In summer, household energy requirements are supplemented through other means, e.g., fuel-wood, animal dung, and agricultural residues. But in winter, heavy snowfall and low temperatures impair the mobility of local communities and people remain confined to their houses. This increases the energy demand, which is often met by burning peat. The use of peat varies from hamlet to hamlet within the valley.
Excessive utilization of peat-lands is leading to loss of habitat for key wildlife species, a decline in both covered area and productivity of grazing lands, enhanced emission of greenhouse gasses (GHGs), and increased respiratory problems within the human population as a result of using peat as a source of domestic energy.
According to one estimate, if peat consumption continues at the present rate, in 20-30 years all the peatlands will be severely degraded, adds the study. The study recommended restoration of the degraded peatlands through community mobilization, conservation of the existing meagre peatland resources through collaborative methods, development of a proper mechanism for marketing of resources, including medicinal plants, livestock byproducts, and gemstones, to supplement income, awareness raising in the community about the limited sustainable use of peatlands and associated resources.
There is also a need to identify and introduce alternative sources of fuel to reduce the pressure on the threatened peatlands and design proper fuel-efficient stoves in consultation with local communities to minimize the daily use of peat.
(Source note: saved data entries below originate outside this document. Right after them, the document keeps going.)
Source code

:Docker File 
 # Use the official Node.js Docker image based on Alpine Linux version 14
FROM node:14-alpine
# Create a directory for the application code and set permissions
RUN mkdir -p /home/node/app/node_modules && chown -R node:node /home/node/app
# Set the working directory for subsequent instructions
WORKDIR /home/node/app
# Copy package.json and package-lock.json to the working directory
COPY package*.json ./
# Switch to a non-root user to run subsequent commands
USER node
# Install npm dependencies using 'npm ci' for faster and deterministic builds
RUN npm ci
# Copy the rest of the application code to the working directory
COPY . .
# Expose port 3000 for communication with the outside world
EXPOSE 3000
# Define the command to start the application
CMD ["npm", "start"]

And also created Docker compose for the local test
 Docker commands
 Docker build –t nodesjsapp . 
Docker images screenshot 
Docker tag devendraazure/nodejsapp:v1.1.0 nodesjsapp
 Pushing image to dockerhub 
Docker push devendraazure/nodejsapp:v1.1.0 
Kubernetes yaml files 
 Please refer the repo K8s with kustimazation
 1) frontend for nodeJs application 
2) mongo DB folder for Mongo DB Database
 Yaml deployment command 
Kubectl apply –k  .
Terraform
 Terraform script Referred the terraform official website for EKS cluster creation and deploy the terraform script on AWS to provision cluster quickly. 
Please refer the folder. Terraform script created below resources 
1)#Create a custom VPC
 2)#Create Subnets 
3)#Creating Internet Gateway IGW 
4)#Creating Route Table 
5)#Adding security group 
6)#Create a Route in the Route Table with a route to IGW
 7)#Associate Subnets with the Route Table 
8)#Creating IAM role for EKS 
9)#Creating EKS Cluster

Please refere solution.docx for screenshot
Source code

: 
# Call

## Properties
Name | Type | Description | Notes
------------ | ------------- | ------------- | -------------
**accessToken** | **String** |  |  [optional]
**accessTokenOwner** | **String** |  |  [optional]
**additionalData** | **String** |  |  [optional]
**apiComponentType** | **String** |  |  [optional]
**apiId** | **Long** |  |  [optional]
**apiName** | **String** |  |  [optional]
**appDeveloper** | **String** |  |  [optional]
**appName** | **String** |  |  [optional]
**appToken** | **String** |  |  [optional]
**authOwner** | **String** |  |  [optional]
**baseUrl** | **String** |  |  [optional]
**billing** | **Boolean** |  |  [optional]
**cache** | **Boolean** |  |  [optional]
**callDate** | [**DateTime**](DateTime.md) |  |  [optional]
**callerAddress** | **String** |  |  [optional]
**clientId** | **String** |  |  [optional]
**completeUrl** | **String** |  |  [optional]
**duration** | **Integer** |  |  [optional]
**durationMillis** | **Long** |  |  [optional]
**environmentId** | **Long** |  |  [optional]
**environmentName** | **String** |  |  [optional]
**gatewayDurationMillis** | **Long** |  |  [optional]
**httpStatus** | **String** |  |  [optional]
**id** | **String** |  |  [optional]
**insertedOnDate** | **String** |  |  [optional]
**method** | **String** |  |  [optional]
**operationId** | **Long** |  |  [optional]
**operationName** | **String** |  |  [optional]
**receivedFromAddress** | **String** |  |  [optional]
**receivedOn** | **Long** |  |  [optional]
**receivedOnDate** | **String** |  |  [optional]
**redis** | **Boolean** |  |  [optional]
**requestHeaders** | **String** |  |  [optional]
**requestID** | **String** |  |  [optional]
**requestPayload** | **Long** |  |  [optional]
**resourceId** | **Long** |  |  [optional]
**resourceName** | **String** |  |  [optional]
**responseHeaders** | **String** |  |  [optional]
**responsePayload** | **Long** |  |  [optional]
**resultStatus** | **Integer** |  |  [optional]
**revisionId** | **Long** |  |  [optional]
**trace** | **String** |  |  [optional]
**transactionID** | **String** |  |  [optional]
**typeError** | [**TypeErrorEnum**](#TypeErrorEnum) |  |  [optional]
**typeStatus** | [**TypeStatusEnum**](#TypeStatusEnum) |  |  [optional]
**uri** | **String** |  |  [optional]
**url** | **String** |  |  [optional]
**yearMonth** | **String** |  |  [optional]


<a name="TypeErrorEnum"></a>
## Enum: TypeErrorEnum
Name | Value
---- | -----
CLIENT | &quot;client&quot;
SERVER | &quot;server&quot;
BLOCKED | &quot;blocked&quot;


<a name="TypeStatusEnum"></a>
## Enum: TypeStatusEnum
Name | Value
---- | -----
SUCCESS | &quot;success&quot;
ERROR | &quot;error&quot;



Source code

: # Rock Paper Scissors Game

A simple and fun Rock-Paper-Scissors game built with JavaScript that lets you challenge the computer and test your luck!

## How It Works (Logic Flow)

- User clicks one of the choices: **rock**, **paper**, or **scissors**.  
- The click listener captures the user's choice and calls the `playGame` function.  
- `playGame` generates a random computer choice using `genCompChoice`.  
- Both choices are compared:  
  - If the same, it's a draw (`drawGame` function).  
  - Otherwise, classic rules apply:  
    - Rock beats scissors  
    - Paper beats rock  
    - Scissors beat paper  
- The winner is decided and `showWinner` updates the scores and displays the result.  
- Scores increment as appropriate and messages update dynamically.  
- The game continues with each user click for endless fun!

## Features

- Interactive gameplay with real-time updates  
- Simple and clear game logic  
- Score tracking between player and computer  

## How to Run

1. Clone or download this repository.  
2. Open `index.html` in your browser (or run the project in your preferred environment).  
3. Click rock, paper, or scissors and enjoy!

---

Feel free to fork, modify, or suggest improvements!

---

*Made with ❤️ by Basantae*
It also suggested developing a complete database on available natural resources, CO2 emissions, carbon stocking rate, biodiversity value, and developing a peatland/rangeland/pasture management plan. The plan should be implemented by involving the local community at the grassroots level and by considering the options for this community to benefit by linking the peatlands with the REDD+ mechanism.